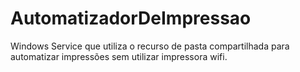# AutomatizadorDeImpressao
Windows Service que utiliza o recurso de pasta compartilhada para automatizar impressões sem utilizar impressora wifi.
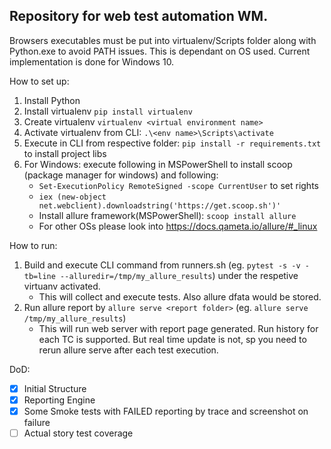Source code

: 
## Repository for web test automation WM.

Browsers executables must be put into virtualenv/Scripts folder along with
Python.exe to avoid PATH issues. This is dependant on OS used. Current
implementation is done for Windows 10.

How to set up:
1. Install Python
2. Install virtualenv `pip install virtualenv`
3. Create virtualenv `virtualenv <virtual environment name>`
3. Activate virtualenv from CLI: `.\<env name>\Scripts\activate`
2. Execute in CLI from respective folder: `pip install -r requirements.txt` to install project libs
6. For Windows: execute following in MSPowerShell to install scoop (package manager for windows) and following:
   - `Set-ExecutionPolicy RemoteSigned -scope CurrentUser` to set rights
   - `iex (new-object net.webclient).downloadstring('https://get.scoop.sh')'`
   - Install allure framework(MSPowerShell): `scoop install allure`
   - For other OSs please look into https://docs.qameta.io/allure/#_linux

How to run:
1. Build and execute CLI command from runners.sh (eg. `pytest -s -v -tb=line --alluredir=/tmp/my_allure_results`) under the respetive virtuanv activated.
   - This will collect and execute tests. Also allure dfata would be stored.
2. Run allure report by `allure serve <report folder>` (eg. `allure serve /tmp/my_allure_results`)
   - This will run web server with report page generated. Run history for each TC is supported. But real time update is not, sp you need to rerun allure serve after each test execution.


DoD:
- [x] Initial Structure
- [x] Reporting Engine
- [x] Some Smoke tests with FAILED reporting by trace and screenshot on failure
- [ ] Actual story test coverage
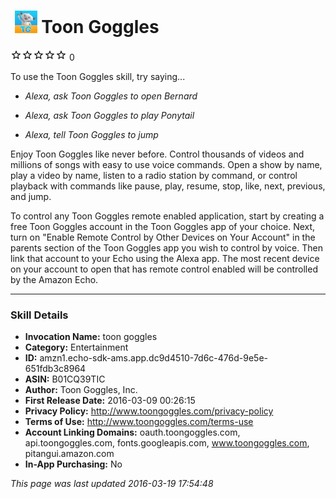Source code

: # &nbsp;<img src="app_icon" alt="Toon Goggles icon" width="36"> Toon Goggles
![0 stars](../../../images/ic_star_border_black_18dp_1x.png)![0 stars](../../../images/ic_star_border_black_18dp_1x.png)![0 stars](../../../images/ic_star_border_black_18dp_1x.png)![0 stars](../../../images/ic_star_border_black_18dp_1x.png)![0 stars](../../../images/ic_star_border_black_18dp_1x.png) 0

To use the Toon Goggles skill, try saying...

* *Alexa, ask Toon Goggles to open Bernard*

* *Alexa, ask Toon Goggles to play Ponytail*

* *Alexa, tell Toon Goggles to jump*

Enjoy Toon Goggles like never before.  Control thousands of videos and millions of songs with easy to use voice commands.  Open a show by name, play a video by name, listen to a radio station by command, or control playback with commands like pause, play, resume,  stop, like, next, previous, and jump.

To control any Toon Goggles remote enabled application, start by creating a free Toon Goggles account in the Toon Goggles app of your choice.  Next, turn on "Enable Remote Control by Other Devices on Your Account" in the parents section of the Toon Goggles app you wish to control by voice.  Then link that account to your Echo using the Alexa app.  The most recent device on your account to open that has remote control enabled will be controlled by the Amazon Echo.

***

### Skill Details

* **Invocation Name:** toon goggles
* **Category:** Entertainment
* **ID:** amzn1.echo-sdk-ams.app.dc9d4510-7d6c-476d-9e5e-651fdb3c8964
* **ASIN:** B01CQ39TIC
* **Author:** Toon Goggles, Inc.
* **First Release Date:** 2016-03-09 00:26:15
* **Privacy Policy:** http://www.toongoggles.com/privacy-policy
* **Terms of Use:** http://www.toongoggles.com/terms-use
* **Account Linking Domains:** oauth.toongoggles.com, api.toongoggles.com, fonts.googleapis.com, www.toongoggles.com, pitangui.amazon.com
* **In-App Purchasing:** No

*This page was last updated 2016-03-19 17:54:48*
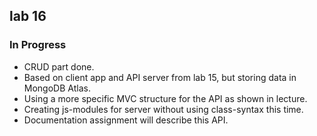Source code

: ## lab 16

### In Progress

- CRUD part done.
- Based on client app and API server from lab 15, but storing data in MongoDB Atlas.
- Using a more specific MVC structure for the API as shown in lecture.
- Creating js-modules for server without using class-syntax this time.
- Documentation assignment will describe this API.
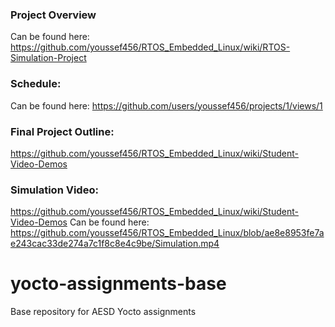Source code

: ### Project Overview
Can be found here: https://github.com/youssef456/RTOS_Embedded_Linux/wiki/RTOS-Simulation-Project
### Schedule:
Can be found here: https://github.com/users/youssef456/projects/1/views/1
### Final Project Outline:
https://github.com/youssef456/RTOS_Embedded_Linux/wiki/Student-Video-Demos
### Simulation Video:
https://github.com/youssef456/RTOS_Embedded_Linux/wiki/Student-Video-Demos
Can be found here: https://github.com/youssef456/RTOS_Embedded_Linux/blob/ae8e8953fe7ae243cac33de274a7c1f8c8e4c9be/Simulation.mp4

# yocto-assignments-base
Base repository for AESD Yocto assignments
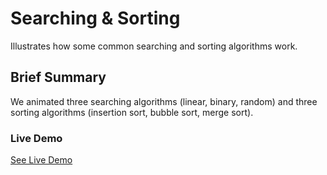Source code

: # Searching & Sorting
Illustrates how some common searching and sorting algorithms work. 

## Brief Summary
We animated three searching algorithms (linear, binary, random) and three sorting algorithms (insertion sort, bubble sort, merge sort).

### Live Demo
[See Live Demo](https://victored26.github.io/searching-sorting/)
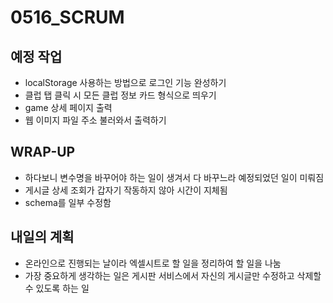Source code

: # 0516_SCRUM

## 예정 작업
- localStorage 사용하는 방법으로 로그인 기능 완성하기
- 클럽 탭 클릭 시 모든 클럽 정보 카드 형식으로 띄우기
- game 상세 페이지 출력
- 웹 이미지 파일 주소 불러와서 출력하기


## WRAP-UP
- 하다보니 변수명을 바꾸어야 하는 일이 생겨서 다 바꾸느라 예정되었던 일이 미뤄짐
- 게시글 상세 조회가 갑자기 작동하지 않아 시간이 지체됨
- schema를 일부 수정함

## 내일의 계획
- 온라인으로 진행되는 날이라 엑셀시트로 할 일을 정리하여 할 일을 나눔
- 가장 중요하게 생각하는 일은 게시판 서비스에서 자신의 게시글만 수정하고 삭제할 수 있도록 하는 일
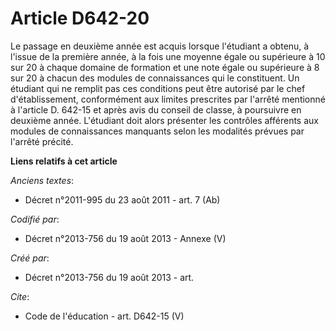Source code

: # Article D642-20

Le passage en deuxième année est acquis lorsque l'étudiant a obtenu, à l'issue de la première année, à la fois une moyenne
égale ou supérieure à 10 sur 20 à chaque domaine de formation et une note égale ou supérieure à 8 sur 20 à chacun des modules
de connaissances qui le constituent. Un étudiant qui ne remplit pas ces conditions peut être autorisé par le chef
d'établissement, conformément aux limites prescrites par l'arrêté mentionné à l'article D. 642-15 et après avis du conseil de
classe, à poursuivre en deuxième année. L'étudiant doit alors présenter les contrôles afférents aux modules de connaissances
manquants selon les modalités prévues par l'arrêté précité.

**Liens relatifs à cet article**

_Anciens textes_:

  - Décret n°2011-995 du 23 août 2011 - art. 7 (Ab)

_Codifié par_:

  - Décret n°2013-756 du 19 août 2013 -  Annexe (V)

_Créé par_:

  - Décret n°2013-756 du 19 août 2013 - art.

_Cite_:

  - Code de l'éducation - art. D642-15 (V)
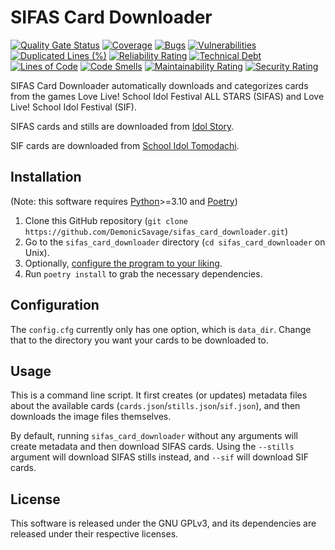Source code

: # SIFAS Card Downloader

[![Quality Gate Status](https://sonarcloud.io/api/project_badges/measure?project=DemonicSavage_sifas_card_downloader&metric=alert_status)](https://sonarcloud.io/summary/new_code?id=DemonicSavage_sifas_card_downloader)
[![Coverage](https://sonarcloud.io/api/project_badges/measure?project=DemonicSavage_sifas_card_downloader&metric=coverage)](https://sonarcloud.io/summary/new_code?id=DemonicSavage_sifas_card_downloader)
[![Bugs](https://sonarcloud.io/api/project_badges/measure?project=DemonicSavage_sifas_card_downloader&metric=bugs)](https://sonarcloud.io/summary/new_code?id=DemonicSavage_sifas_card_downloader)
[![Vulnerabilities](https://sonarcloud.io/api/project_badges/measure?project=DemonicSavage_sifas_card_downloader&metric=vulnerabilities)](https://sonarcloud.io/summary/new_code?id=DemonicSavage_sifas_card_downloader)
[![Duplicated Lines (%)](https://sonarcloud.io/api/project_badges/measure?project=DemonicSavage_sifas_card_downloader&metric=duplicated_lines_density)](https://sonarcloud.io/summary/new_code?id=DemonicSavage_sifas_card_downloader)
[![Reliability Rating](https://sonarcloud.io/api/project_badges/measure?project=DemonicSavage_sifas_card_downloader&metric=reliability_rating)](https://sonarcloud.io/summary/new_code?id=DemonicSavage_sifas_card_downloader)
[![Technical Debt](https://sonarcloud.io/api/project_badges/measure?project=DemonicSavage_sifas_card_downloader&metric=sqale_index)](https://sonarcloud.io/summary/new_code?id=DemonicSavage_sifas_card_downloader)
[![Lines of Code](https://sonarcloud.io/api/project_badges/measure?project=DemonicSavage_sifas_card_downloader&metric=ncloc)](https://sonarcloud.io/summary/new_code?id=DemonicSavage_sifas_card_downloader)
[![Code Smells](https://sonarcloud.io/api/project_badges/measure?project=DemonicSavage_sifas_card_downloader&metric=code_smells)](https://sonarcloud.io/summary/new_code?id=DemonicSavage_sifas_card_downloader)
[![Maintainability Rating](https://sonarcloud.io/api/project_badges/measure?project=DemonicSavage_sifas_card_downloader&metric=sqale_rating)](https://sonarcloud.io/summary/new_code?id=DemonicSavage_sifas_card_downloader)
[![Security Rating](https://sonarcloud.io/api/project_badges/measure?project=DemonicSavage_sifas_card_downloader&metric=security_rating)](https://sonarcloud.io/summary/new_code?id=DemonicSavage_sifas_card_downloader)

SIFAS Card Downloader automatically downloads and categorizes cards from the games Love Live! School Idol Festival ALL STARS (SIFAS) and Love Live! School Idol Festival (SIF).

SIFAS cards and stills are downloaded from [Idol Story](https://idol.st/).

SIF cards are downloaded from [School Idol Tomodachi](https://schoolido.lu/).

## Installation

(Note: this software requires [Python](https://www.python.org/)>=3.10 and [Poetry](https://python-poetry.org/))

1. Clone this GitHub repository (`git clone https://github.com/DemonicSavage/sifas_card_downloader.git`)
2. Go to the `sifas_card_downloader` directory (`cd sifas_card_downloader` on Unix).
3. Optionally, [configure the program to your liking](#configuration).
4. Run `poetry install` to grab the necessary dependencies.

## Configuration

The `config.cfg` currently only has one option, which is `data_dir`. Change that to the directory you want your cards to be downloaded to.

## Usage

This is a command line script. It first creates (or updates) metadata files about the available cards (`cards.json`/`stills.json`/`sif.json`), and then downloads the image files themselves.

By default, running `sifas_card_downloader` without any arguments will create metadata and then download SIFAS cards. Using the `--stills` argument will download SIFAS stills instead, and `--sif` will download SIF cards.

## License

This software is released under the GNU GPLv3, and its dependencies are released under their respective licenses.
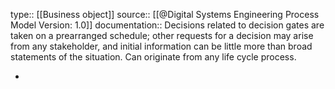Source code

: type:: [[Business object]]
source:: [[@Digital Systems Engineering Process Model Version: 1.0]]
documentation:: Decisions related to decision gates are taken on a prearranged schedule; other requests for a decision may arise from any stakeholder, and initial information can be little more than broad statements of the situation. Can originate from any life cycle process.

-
————————
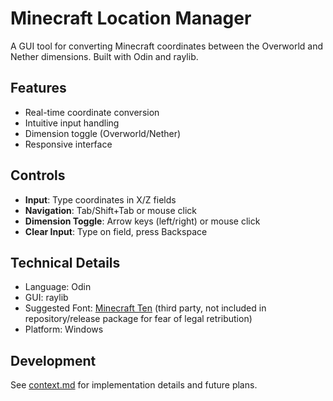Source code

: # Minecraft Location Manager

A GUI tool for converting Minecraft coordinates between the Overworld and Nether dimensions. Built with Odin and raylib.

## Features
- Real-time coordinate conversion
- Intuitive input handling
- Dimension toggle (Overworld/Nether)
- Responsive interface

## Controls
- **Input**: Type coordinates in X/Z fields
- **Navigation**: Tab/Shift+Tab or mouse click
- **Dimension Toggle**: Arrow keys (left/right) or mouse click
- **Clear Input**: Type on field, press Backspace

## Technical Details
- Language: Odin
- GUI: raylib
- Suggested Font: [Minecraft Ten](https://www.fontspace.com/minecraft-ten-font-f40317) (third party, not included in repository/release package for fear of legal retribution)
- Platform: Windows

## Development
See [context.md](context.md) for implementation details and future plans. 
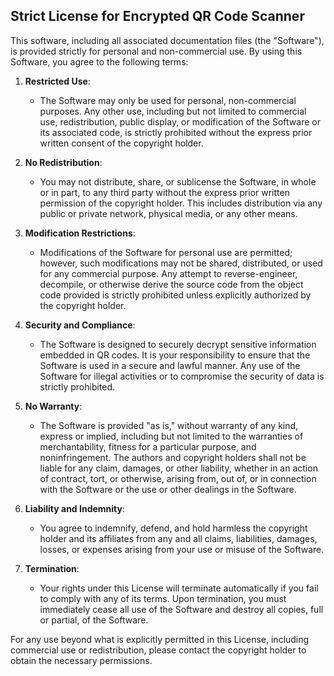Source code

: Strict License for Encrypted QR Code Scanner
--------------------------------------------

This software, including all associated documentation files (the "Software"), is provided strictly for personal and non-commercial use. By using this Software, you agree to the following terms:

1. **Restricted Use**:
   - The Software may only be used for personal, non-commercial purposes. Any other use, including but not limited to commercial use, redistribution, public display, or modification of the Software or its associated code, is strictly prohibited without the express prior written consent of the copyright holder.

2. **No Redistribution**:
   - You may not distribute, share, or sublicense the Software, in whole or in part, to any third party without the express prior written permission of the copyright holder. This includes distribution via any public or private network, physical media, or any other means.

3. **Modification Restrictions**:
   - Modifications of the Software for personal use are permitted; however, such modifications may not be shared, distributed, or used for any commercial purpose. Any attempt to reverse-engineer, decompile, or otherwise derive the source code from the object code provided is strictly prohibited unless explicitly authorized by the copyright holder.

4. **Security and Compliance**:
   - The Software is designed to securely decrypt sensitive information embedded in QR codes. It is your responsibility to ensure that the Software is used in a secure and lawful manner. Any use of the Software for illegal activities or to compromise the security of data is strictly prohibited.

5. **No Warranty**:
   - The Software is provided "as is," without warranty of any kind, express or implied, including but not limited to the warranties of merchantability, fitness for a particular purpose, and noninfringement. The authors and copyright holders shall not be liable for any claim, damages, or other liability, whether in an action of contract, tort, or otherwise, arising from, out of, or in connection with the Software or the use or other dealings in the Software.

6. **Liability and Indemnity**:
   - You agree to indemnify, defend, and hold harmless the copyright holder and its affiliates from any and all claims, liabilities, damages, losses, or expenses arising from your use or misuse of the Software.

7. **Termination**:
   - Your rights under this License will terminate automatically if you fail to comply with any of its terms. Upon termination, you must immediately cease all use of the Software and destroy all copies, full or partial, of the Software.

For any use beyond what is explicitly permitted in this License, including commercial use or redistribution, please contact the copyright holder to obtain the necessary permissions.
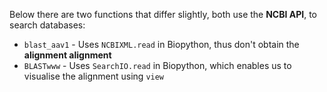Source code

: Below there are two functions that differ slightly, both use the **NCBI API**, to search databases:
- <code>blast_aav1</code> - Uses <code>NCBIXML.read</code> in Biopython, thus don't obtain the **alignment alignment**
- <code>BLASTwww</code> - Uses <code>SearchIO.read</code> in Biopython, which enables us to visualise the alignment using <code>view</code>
————————
* [Assignment] Nothing but the lines above, starting at the line that contains "- Platform: Windows" and ending at the line that contains "- The Software is provided", should be given again, exactly and without the pictures.

* [Written answer]
- Platform: Windows

## Development
See [context.md](context.md) for implementation details and future plans. 
Source code

: Strict License for Encrypted QR Code Scanner
--------------------------------------------

This software, including all associated documentation files (the "Software"), is provided strictly for personal and non-commercial use. By using this Software, you agree to the following terms:

1. **Restricted Use**:
   - The Software may only be used for personal, non-commercial purposes. Any other use, including but not limited to commercial use, redistribution, public display, or modification of the Software or its associated code, is strictly prohibited without the express prior written consent of the copyright holder.

2. **No Redistribution**:
   - You may not distribute, share, or sublicense the Software, in whole or in part, to any third party without the express prior written permission of the copyright holder. This includes distribution via any public or private network, physical media, or any other means.

3. **Modification Restrictions**:
   - Modifications of the Software for personal use are permitted; however, such modifications may not be shared, distributed, or used for any commercial purpose. Any attempt to reverse-engineer, decompile, or otherwise derive the source code from the object code provided is strictly prohibited unless explicitly authorized by the copyright holder.

4. **Security and Compliance**:
   - The Software is designed to securely decrypt sensitive information embedded in QR codes. It is your responsibility to ensure that the Software is used in a secure and lawful manner. Any use of the Software for illegal activities or to compromise the security of data is strictly prohibited.

5. **No Warranty**:
   - The Software is provided "as is," without warranty of any kind, express or implied, including but not limited to the warranties of merchantability, fitness for a particular purpose, and noninfringement. The authors and copyright holders shall not be liable for any claim, damages, or other liability, whether in an action of contract, tort, or otherwise, arising from, out of, or in connection with the Software or the use or other dealings in the Software.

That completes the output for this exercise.